What you are asked to do:
Identify all lines in the data containing the string "that". Copy them out.

Provided material:

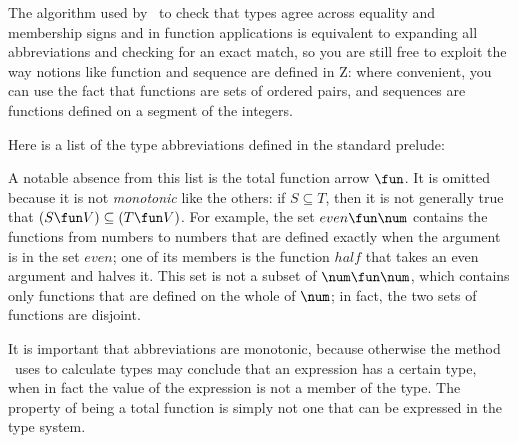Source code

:{{The algorithm used by \fuzz\ to check that types agree across
equality and membership signs and in function applications is
equivalent to expanding all abbreviations and checking for an exact
match, so you are still free to exploit the way notions like
function and sequence are defined in Z: where convenient, you can
use the fact that functions are sets of ordered pairs, and sequences
are functions defined on a segment of the integers.

Here is a list of the type abbreviations defined in the standard
prelude:
A notable absence from this list is the total function arrow
$\fun$.  It is omitted because it is not {\em
monotonic\/} like the
others: if $S
\subseteq T$, then it is not generally true that $(S \fun V)
\subseteq (T \fun V)$.  For example, the set $even \fun \num$
contains the functions from numbers to numbers that are
defined exactly when the argument is in the set $even$; one of its
members is the function $half$ that takes an even argument and
halves it.  This set is not a subset of $\num \fun \num$, which
contains only functions that are defined on the whole of $\num$; in
fact, the two sets of functions are disjoint.

It is important that abbreviations are monotonic, because otherwise
the method \fuzz\ uses to calculate types may conclude that an
expression has a certain type, when in fact the value of the
expression is not a member of the type.  The property of being a
total function is simply not one that can be expressed in the type
system.

}}
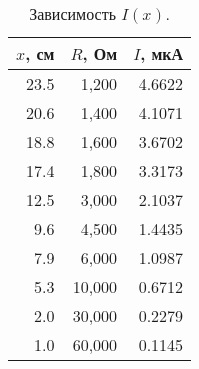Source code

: \begin{table} 
\begin{center}
 \caption{Зависимость $I(x)$.}
 \label{table1}
\begin{tabular}{|*{3}{r|}}
\hline 
$x$, см & $R$, Ом & $I$, мкА \\ \hline 
 23.5 & 1,200  & 4.6622 \\ \hline 
 20.6 & 1,400  & 4.1071 \\ \hline 
 18.8 & 1,600  & 3.6702 \\ \hline 
 17.4 & 1,800  & 3.3173 \\ \hline 
 12.5 & 3,000  & 2.1037 \\ \hline 
 9.6  & 4,500  & 1.4435 \\ \hline 
 7.9  & 6,000  & 1.0987 \\ \hline 
 5.3  & 10,000 & 0.6712 \\ \hline 
 2.0  & 30,000 & 0.2279 \\ \hline 
 1.0  & 60,000 & 0.1145 \\ \hline 
 \end{tabular} 
 \end{center}
\end{table} 

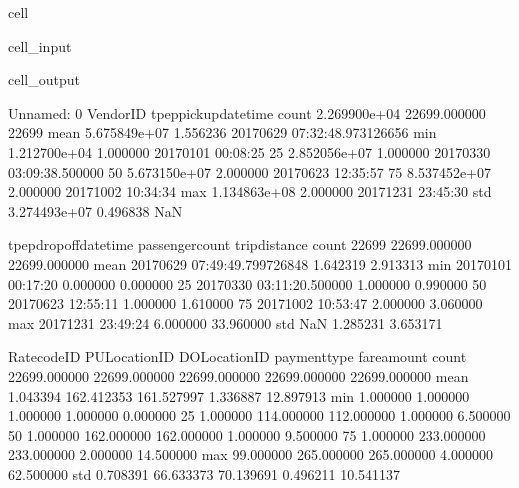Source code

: \documentclass[letterpaper,10pt,english]{sphinxmanual}
\begin{document}
\begin{sphinxuseclass}{cell}
\begin{sphinxuseclass}{cell_input}
\begin{sphinxVerbatim}[commandchars=\\\{\}]
\end{sphinxVerbatim}

\end{sphinxuseclass}
\begin{sphinxuseclass}{cell_output}
\begin{sphinxVerbatim}[commandchars=\\\{\}]
         Unnamed: 0      VendorID           tpep\PYGZus{}pickup\PYGZus{}datetime  \PYGZbs{}
count  2.269900e+04  22699.000000                          22699   
mean   5.675849e+07      1.556236  2017\PYGZhy{}06\PYGZhy{}29 07:32:48.973126656   
min    1.212700e+04      1.000000            2017\PYGZhy{}01\PYGZhy{}01 00:08:25   
25\PYGZpc{}    2.852056e+07      1.000000     2017\PYGZhy{}03\PYGZhy{}30 03:09:38.500000   
50\PYGZpc{}    5.673150e+07      2.000000            2017\PYGZhy{}06\PYGZhy{}23 12:35:57   
75\PYGZpc{}    8.537452e+07      2.000000            2017\PYGZhy{}10\PYGZhy{}02 10:34:34   
max    1.134863e+08      2.000000            2017\PYGZhy{}12\PYGZhy{}31 23:45:30   
std    3.274493e+07      0.496838                            NaN   

               tpep\PYGZus{}dropoff\PYGZus{}datetime  passenger\PYGZus{}count  trip\PYGZus{}distance  \PYGZbs{}
count                          22699     22699.000000   22699.000000   
mean   2017\PYGZhy{}06\PYGZhy{}29 07:49:49.799726848         1.642319       2.913313   
min              2017\PYGZhy{}01\PYGZhy{}01 00:17:20         0.000000       0.000000   
25\PYGZpc{}       2017\PYGZhy{}03\PYGZhy{}30 03:11:20.500000         1.000000       0.990000   
50\PYGZpc{}              2017\PYGZhy{}06\PYGZhy{}23 12:55:11         1.000000       1.610000   
75\PYGZpc{}              2017\PYGZhy{}10\PYGZhy{}02 10:53:47         2.000000       3.060000   
max              2017\PYGZhy{}12\PYGZhy{}31 23:49:24         6.000000      33.960000   
std                              NaN         1.285231       3.653171   

         RatecodeID  PULocationID  DOLocationID  payment\PYGZus{}type   fare\PYGZus{}amount  \PYGZbs{}
count  22699.000000  22699.000000  22699.000000  22699.000000  22699.000000   
mean       1.043394    162.412353    161.527997      1.336887     12.897913   
min        1.000000      1.000000      1.000000      1.000000      0.000000   
25\PYGZpc{}        1.000000    114.000000    112.000000      1.000000      6.500000   
50\PYGZpc{}        1.000000    162.000000    162.000000      1.000000      9.500000   
75\PYGZpc{}        1.000000    233.000000    233.000000      2.000000     14.500000   
max       99.000000    265.000000    265.000000      4.000000     62.500000   
std        0.708391     66.633373     70.139691      0.496211     10.541137   


\end{sphinxVerbatim}
\end{sphinxuseclass}
\end{sphinxuseclass}
\end{document}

Written reply:
:{{The algorithm used by \fuzz\ to check that types agree across
use the fact that functions are sets of ordered pairs, and sequences
\subseteq T$, then it is not generally true that $(S \fun V)
contains the functions from numbers to numbers that are
members is the function $half$ that takes an even argument and
contains only functions that are defined on the whole of $\num$; in
It is important that abbreviations are monotonic, because otherwise
the method \fuzz\ uses to calculate types may conclude that an
total function is simply not one that can be expressed in the type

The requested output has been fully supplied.